De maatstaf bij de te verrichten toetsing is niet de eigen waardering door de rechter van de nadelen van de planologische wijziging, maar de vraag of grond bestaat voor het oordeel dat het bestuursorgaan, gelet op de motivering van het advies van de door het bestuursorgaan ingeschakelde deskundige, zich bij de besluitvorming niet in redelijkheid op dat deskundigenoordeel heeft kunnen baseren.

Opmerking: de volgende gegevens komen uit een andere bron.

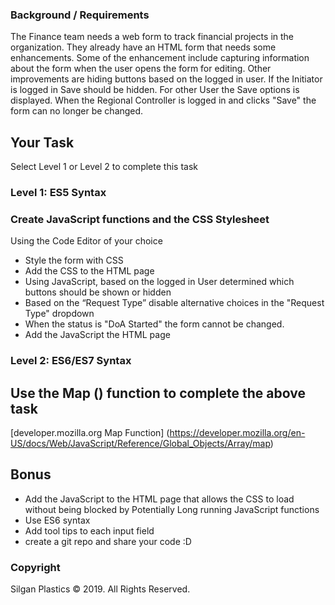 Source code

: ### Background / Requirements 
The Finance team needs a web form to track financial projects in the organization. 
They already have an HTML form that needs some enhancements. Some of the enhancement include capturing information about the form when the user opens the form for editing. Other improvements are hiding buttons based on the logged in user. If the Initiator is logged in Save should be hidden. For other User the Save options is displayed. When the Regional Controller is logged in and clicks "Save" the form can no longer be changed.  

## Your Task 
Select Level 1 or Level 2 to complete this task 

### Level 1: ES5 Syntax 
### Create JavaScript functions and the CSS Stylesheet 
Using the Code Editor of your choice 
* Style the form with CSS 
* Add the CSS to the HTML page 
* Using JavaScript, based on the logged in User determined which buttons should be shown or hidden 
* Based on the “Request Type” disable alternative choices in the "Request Type" dropdown
* When the status is "DoA Started" the form cannot be changed. 
* Add the JavaScript the HTML page 

### Level 2: ES6/ES7 Syntax 

## Use the Map () function to complete the above task
[developer.mozilla.org Map Function] (https://developer.mozilla.org/en-US/docs/Web/JavaScript/Reference/Global_Objects/Array/map)

## Bonus 
* Add the JavaScript to the HTML page that allows the CSS to load without being blocked by Potentially Long running JavaScript functions
* Use ES6 syntax 
* Add tool tips to each input field 
* create a git repo and share your code :D 

### Copyright
Silgan Plastics © 2019. All Rights Reserved.
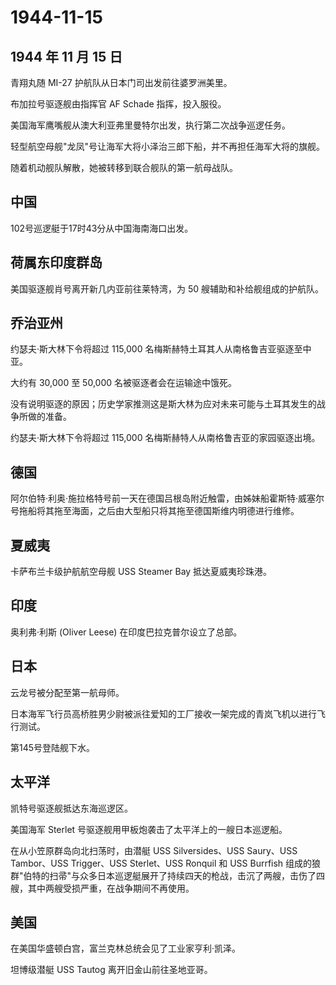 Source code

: # 1944-11-15

## 1944 年 11 月 15 日

青翔丸随 MI-27 护航队从日本门司出发前往婆罗洲美里。

布加拉号驱逐舰由指挥官 AF Schade 指挥，投入服役。

美国海军鹰嘴舰从澳大利亚弗里曼特尔出发，执行第二次战争巡逻任务。

轻型航空母舰"龙凤"号让海军大将小泽治三郎下船，并不再担任海军大将的旗舰。

随着机动舰队解散，她被转移到联合舰队的第一航母战队。

## 中国

102号巡逻艇于17时43分从中国海南海口出发。

## 荷属东印度群岛

美国驱逐舰肖号离开新几内亚前往莱特湾，为 50 艘辅助和补给舰组成的护航队。

## 乔治亚州

约瑟夫·斯大林下令将超过 115,000
名梅斯赫特土耳其人从南格鲁吉亚驱逐至中亚。

大约有 30,000 至 50,000 名被驱逐者会在运输途中饿死。

没有说明驱逐的原因；历史学家推测这是斯大林为应对未来可能与土耳其发生的战争所做的准备。

约瑟夫·斯大林下令将超过 115,000 名梅斯赫特人从南格鲁吉亚的家园驱逐出境。

## 德国

阿尔伯特·利奥·施拉格特号前一天在德国吕根岛附近触雷，由姊妹船霍斯特·威塞尔号拖船将其拖至海面，之后由大型船只将其拖至德国斯维内明德进行维修。

## 夏威夷

卡萨布兰卡级护航航空母舰 USS Steamer Bay 抵达夏威夷珍珠港。

## 印度

奥利弗·利斯 (Oliver Leese) 在印度巴拉克普尔设立了总部。

## 日本

云龙号被分配至第一航母师。

日本海军飞行员高桥胜男少尉被派往爱知的工厂接收一架完成的青岚飞机以进行飞行测试。

第145号登陆舰下水。

## 太平洋

凯特号驱逐舰抵达东海巡逻区。

美国海军 Sterlet 号驱逐舰用甲板炮袭击了太平洋上的一艘日本巡逻船。

在从小笠原群岛向北扫荡时，由潜艇 USS Silversides、USS Saury、USS
Tambor、USS Trigger、USS Sterlet、USS Ronquil 和 USS Burrfish
组成的狼群"伯特的扫帚"与众多日本巡逻艇展开了持续四天的枪战，击沉了两艘，击伤了四艘，其中两艘受损严重，在战争期间不再使用。

## 美国

在美国华盛顿白宫，富兰克林总统会见了工业家亨利·凯泽。

坦博级潜艇 USS Tautog 离开旧金山前往圣地亚哥。


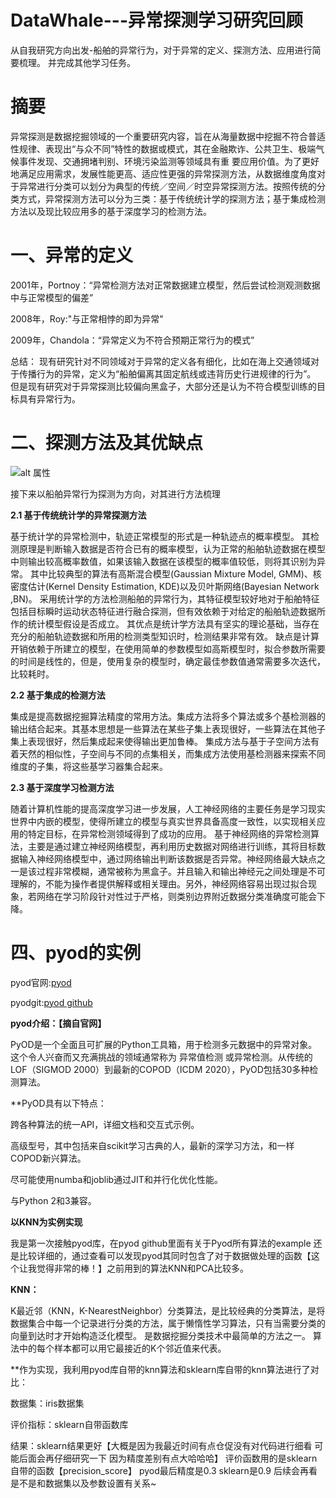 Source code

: # DataWhale---异常探测学习研究回顾
从自我研究方向出发-船舶的异常行为，对于异常的定义、探测方法、应用进行简要梳理。
并完成其他学习任务。

# 摘要
异常探测是数据挖掘领域的一个重要研究内容，旨在从海量数据中挖掘不符合普适性规律、表现出“与众不同”特性的数据或模式，其在金融欺诈、公共卫生、极端气候事件发现、交通拥堵判别、环境污染监测等领域具有重
要应用价值。为了更好地满足应用需求，发展性能更高、适应性更强的异常探测方法，从数据维度角度对于异常进行分类可以划分为典型的传统／空间／时空异常探测方法。按照传统的分类方式，异常探测方法可以分为三类：基于传统统计学的探测方法；基于集成检测方法以及现比较应用多的基于深度学习的检测方法。


# 一、异常的定义
2001年，Portnoy：“异常检测方法对正常数据建立模型，然后尝试检测观测数据中与正常模型的偏差”

2008年，Roy:"与正常相悖的即为异常"

2009年，Chandola：“异常定义为不符合预期正常行为的模式”

总结：
现有研究针对不同领域对于异常的定义各有细化，比如在海上交通领域对于传播行为的异常，定义为“船舶偏离其固定航线或违背历史行进规律的行为”。
但是现有研究对于异常探测比较偏向黑盒子，大部分还是认为不符合模型训练的目标具有异常行为。


# 二、探测方法及其优缺点

![alt 属性](https://github.com/longchenga/Overview-of-Abnormal-Detection-/blob/main/1Overview/%E5%BC%82%E5%B8%B8%E5%88%86%E7%B1%BB.png)

接下来以船舶异常行为探测为方向，对其进行方法梳理

**2.1 基于传统统计学的异常探测方法**

基于统计学的异常检测中，轨迹正常模型的形式是一种轨迹点的概率模型。
其检测原理是判断输入数据是否符合已有的概率模型，认为正常的船舶轨迹数据在模型中则输出较高概率数值，如果该输入数据在该模型的概率值较低，则将其识别为异常。
其中比较典型的算法有高斯混合模型(Gaussian Mixture Model, GMM)、核密度估计(Kernel Density Estimation, KDE)以及贝叶斯网络(Bayesian Network ,BN)。
采用统计学的方法检测船舶的异常行为，其特征模型较好地对于船舶特征包括目标瞬时运动状态特征进行融合探测，但有效依赖于对给定的船舶轨迹数据所作的统计模型假设是否成立。
其优点是统计学方法具有坚实的理论基础，当存在充分的船舶轨迹数据和所用的检测类型知识时，检测结果非常有效。
缺点是计算开销依赖于所建立的模型，在使用简单的参数模型如高斯模型时，拟合参数所需要的时间是线性的，但是，使用复杂的模型时，确定最佳参数值通常需要多次迭代，比较耗时。

**2.2 基于集成的检测方法**

集成是提⾼数据挖掘算法精度的常⽤⽅法。集成⽅法将多个算法或多个基检测器的输出结合起来。其基本思想是⼀些算法在某些⼦集上表现很好，⼀些算法在其他⼦集上表现很好，然后集成起来使得输出更加鲁棒。
集成⽅法与基于⼦空间⽅法有着天然的相似性，⼦空间与不同的点集相关，⽽集成⽅法使⽤基检测器来探索不同维度的⼦集，将这些基学习器集合起来。

**2.3 基于深度学习检测方法**

随着计算机性能的提高深度学习进一步发展，人工神经网络的主要任务是学习现实世界中内嵌的模型，使得所建立的模型与真实世界具备高度一致性，以实现相关应用的特定目标，在异常检测领域得到了成功的应用。
基于神经网络的异常检测算法，主要是通过建立神经网络模型，再利用历史数据对网络进行训练，其将目标数据输入神经网络模型中，通过网络输出判断该数据是否异常。神经网络最大缺点之一是该过程非常模糊，通常被称为黑盒子。并且输入和输出神经元之间处理是不可理解的，不能为操作者提供解释或相关理由。另外，神经网络容易出现过拟合现象，若网络在学习阶段针对性过于严格，则类别边界附近数据分类准确度可能会下降。

# 四、pyod的实例

pyod官网:[pyod](https://pyod.readthedocs.io/en/latest/)

pyodgit:[pyod github](https://github.com/yzhao062/pyod)

**pyod介绍：【摘自官网】**

PyOD是一个全面且可扩展的Python工具箱，用于检测多元数据中的异常对象。这个令人兴奋而又充满挑战的领域通常称为 异常值检测 或异常检测。从传统的LOF（SIGMOD 2000）到最新的COPOD（ICDM 2020），PyOD包括30多种检测算法。

**PyOD具有以下特点：

跨各种算法的统一API，详细文档和交互式示例。

高级型号，其中包括来自scikit学习古典的人，最新的深学习方法，和一样COPOD新兴算法。

尽可能使用numba和joblib通过JIT和并行化优化性能。

与Python 2和3兼容。

**以KNN为实例实现**

我是第一次接触pyod库，在pyod github里面有关于Pyod所有算法的example 还是比较详细的，通过查看可以发现pyod其同时包含了对于数据做处理的函数【这个让我觉得非常的棒！】之前用到的算法KNN和PCA比较多。

**KNN：**

K最近邻（KNN，K-NearestNeighbor）分类算法，是比较经典的分类算法，是将数据集合中每一个记录进行分类的方法，属于懒惰性学习算法，只有当需要分类的向量到达时才开始构造泛化模型。 是数据挖掘分类技术中最简单的方法之一。 算法中的每个样本都可以用它最接近的K个邻近值来代表。

**作为实现，我利用pyod库自带的knn算法和sklearn库自带的knn算法进行了对比：

数据集：iris数据集

评价指标：sklearn自带函数库

结果：sklearn结果更好【大概是因为我最近时间有点仓促没有对代码进行细看 可能后面会再仔细研究一下 因为精度差别有点大哈哈哈】 评价函数用的是sklearn自带的函数【precision_score】 pyod最后精度是0.3 sklearn是0.9 后续会再看是不是和数据集以及参数设置有关系~
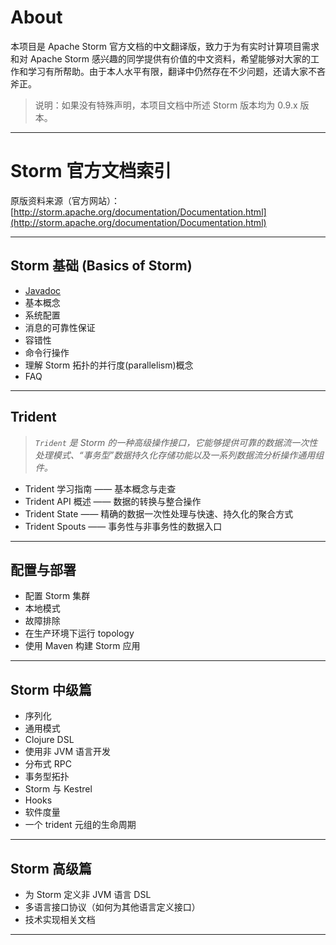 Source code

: # About
本项目是 Apache Storm 官方文档的中文翻译版，致力于为有实时计算项目需求和对 Apache Storm 感兴趣的同学提供有价值的中文资料，希望能够对大家的工作和学习有所帮助。由于本人水平有限，翻译中仍然存在不少问题，还请大家不吝斧正。

>说明：如果没有特殊声明，本项目文档中所述 Storm 版本均为 0.9.x 版本。

---

# Storm 官方文档索引

原版资料来源（官方网站）：[http://storm.apache.org/documentation/Documentation.html](http://storm.apache.org/documentation/Documentation.html)

---

## Storm 基础 (Basics of Storm)
- [Javadoc][1]
- 基本概念
- 系统配置
- 消息的可靠性保证
- 容错性
- 命令行操作
- 理解 Storm 拓扑的并行度(parallelism)概念
- FAQ

---

## Trident

> _`Trident` 是 Storm 的一种高级操作接口，它能够提供可靠的数据流一次性处理模式、“事务型”数据持久化存储功能以及一系列数据流分析操作通用组件。_

- Trident 学习指南 —— 基本概念与走查
- Trident API 概述 —— 数据的转换与整合操作
- Trident State —— 精确的数据一次性处理与快速、持久化的聚合方式
- Trident Spouts —— 事务性与非事务性的数据入口

---

## 配置与部署

- 配置 Storm 集群
- 本地模式
- 故障排除
- 在生产环境下运行 topology
- 使用 Maven 构建 Storm 应用

---

## Storm 中级篇

- 序列化
- 通用模式
- Clojure DSL
- 使用非 JVM 语言开发
- 分布式 RPC
- 事务型拓扑
- Storm 与 Kestrel
- Hooks
- 软件度量
- 一个 trident 元组的生命周期

---

## Storm 高级篇

- 为 Storm 定义非 JVM 语言 DSL
- 多语言接口协议（如何为其他语言定义接口）
- 技术实现相关文档

---

[1]: http://storm.apache.org/javadoc/apidocs/index.html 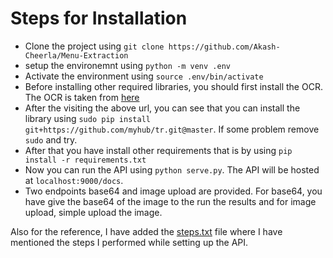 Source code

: # Steps for Installation

- Clone the project using `git clone https://github.com/Akash-Cheerla/Menu-Extraction`
- setup the environemnt using `python -m venv .env`
- Activate the environment using `source .env/bin/activate`
- Before installing other required libraries, you should first install the OCR. The OCR is taken from [here](https://github.com/myhub/tr)
- After the visiting the above url, you can see that you can install the library using `sudo pip install git+https://github.com/myhub/tr.git@master`. If some problem remove `sudo` and try.
- After that you have install other requirements that is by using `pip install -r requirements.txt`
- Now you can run the API using `python serve.py`. The API will be hosted at `localhost:9000/docs`.
- Two endpoints base64 and image upload are provided. For base64, you have give the base64 of the image to the run the results and for image upload, simple upload the image.

Also for the reference, I have added the [steps.txt](steps.txt) file where I have mentioned the steps I performed while setting up the API.
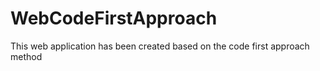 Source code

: # WebCodeFirstApproach
This web application has been created based on the code first approach method
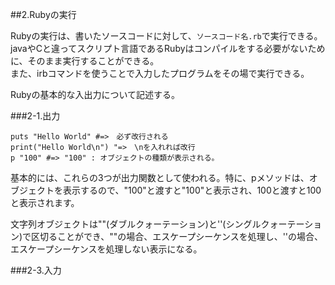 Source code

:  
##2.Rubyの実行

Rubyの実行は、書いたソースコードに対して、`ソースコード名.rb`で実行できる。javaやCと違ってスクリプト言語であるRubyはコンパイルをする必要がないために、そのまま実行することができる。  
また、irbコマンドを使うことで入力したプログラムをその場で実行できる。
  
Rubyの基本的な入出力について記述する。  
  

###2-1.出力

    puts "Hello World" #=>　必ず改行される
    print("Hello World\n") "=>　\nを入れれば改行
    p "100" #=> "100" : オブジェクトの種類が表示される。

基本的には、これらの3つが出力関数として使われる。特に、pメソッドは、オブジェクトを表示するので、"100"と渡すと"100"と表示され、100と渡すと100と表示されます。

文字列オブジェクトは""(ダブルクォーテーション)と''(シングルクォーテーション)で区切ることができ、""の場合、エスケープシーケンスを処理し、''の場合、エスケープシーケンスを処理しない表示になる。

###2-3.入力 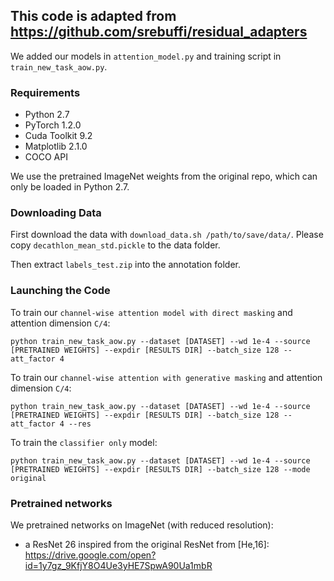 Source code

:## This code is adapted from https://github.com/srebuffi/residual_adapters

We added our models in ``attention_model.py`` and training script in ``train_new_task_aow.py``.


### Requirements
- Python 2.7
- PyTorch 1.2.0
- Cuda Toolkit 9.2
- Matplotlib 2.1.0
- COCO API

We use the pretrained ImageNet weights from the original repo, which can only be loaded in Python 2.7.


### Downloading Data
First download the data with ``download_data.sh /path/to/save/data/``. Please copy ``decathlon_mean_std.pickle`` to the data folder. 

Then extract   ``labels_test.zip`` into the annotation folder.


### Launching the Code
To train our ``channel-wise attention model with direct masking`` and attention dimension ``C/4``:

``python train_new_task_aow.py --dataset [DATASET] --wd 1e-4 --source [PRETRAINED WEIGHTS] --expdir [RESULTS DIR] --batch_size 128 --att_factor 4 ``



To train our ``channel-wise attention with generative masking`` and attention dimension ``C/4``:

``python train_new_task_aow.py --dataset [DATASET] --wd 1e-4 --source [PRETRAINED WEIGHTS] --expdir [RESULTS DIR] --batch_size 128 --att_factor 4 --res``



To train the ``classifier only`` model:

``python train_new_task_aow.py --dataset [DATASET] --wd 1e-4 --source [PRETRAINED WEIGHTS] --expdir [RESULTS DIR] --batch_size 128 --mode original``



### Pretrained networks
We pretrained networks on ImageNet (with reduced resolution):
- a ResNet 26 inspired from the original ResNet from [He,16]: https://drive.google.com/open?id=1y7gz_9KfjY8O4Ue3yHE7SpwA90Ua1mbR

Dit laat onverlet dat de besluitvorming dient te voldoen aan de eisen die het recht aan de zorgvuldigheid en de motivering stelt en dat de rechter de besluitvorming daaraan dient te toetsen (uitspraak van 14 november 2012, ECLI:NL:RVS:2012:BY3052).

3.2.    Indien in een advies van een door een bestuursorgaan benoemde onafhankelijke en onpartijdige deskundige op objectieve wijze verslag is gedaan van het door deze deskundige verrichte onderzoek en daarin op inzichtelijke wijze is beschreven welke feiten en omstandigheden aan de conclusies ervan ten grondslag zijn gelegd en deze conclusies niet onbegrijpelijk zijn, mag dat bestuursorgaan bij het nemen van een besluit op een verzoek om tegemoetkoming in planschade van dat advies uitgaan, tenzij concrete aanknopingspunten voor twijfel aan de juistheid of volledigheid ervan naar voren zijn gebracht (vergelijk de overzichtsuitspraak van 28 september 2016, ECLI:NL:RVS:2016:2582, rechtsoverweging 8.3).

3.3.    Langhout heeft zich op het standpunt gesteld dat hij in zijn taxatie rekening heeft gehouden met de specifieke kenmerken van de woning van [appellant]. De stelling van [appellant] dat deze kenmerken niet bij de taxatie zijn betrokken, heeft hij op geen enkele wijze aannemelijk gemaakt. Langhout heeft daarentegen te kennen gegeven dat de als referentie gebruikte woning aan de Kraijesteijnlaan 36 door dezelfde architect is ontworpen en eenzelfde afwerkingsniveau heeft als de woning van [appellant], zodat beide woningen in dat opzicht vergelijkbaar zijn.

Langhout heeft vervolgens de gegevens van de verkoop van het referentieobject op 11 augustus 2008 gebruikt om, door middel van een kubieke meter-prijs en een vierkante meter-prijs, de waarde van de woning van [appellant] op die datum te berekenen. Omdat tussen 2008 en 2015 een neerwaartse waardeontwikkeling heeft plaatsgevonden, hetgeen door [appellant] niet wordt betwist, heeft Langhout de waarde van de woning naar beneden bijgesteld. Voor zover [appellant] aanvoert dat Langhout, gelet op de NVM-prijsindex, een te grote waardecorrectie heeft toegepast, heeft hij niet aannemelijk gemaakt dat de door Langhout gebruikte correctiepercentages onjuist zijn gebleken. Langhout heeft daarmee in zijn advies van 9 februari 2017 op inzichtelijke wijze uiteengezet op welke wijze hij tot de genoemde taxatiewaarden voor en na de peildatum is gekomen.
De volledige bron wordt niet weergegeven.